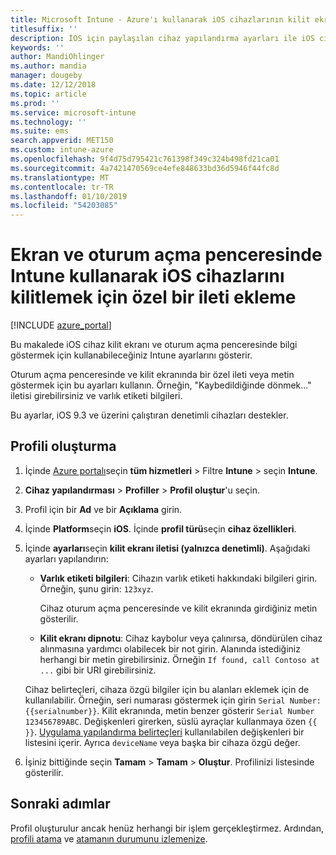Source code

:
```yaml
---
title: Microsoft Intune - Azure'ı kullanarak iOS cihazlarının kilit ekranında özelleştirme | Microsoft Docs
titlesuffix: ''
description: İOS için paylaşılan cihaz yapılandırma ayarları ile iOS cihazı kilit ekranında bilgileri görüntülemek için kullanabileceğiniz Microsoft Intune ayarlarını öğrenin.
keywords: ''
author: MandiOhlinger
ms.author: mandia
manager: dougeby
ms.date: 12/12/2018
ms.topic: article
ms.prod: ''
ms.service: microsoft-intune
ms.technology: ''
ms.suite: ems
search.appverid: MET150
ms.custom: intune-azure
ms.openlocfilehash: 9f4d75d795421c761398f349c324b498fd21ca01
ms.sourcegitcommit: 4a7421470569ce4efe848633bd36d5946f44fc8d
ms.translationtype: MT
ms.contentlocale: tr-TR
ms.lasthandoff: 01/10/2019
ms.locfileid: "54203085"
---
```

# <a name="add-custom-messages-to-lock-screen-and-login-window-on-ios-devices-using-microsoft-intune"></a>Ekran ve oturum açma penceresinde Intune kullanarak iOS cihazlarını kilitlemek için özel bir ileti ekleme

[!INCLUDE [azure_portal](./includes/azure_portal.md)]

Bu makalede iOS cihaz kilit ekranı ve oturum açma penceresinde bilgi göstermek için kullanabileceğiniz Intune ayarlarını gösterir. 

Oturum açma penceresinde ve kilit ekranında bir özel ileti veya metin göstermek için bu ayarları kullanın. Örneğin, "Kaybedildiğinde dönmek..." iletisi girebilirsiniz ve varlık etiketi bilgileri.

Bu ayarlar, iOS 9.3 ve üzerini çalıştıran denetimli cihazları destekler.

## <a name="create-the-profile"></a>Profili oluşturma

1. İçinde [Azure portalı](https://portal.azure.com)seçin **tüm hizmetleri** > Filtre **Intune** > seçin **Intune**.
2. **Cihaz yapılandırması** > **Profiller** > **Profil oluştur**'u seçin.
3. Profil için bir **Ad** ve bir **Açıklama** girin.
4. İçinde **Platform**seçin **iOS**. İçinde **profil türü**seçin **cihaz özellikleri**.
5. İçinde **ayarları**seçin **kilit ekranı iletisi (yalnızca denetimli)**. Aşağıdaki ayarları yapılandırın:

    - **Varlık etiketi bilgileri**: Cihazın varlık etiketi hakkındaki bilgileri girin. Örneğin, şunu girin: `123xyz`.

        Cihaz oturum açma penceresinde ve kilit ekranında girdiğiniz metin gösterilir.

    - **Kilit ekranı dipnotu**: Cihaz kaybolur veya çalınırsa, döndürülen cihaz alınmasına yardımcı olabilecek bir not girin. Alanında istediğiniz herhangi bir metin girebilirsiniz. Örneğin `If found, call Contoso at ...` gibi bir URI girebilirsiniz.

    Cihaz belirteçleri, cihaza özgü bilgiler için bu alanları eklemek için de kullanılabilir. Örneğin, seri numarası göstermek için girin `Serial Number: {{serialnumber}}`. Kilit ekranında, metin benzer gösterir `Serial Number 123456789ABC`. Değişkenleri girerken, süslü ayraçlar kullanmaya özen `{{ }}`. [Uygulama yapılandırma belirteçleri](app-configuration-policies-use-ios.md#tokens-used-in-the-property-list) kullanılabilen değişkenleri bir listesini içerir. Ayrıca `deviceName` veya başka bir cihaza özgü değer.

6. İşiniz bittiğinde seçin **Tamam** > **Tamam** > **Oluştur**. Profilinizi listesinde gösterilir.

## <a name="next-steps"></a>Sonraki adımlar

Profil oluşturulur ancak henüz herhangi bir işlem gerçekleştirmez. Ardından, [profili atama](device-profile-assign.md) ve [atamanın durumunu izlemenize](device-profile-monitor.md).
═══
[What to produce]
Taking the entries above, write out exactly each line from the one holding "Cihaz oturum açma" to the one holding "- **Kilit ekranı", both included, and stop there.

[Your solution]
        Cihaz oturum açma penceresinde ve kilit ekranında girdiğiniz metin gösterilir.

    - **Kilit ekranı dipnotu**: Cihaz kaybolur veya çalınırsa, döndürülen cihaz alınmasına yardımcı olabilecek bir not girin. Alanında istediğiniz herhangi bir metin girebilirsiniz. Örneğin `If found, call Contoso at ...` gibi bir URI girebilirsiniz.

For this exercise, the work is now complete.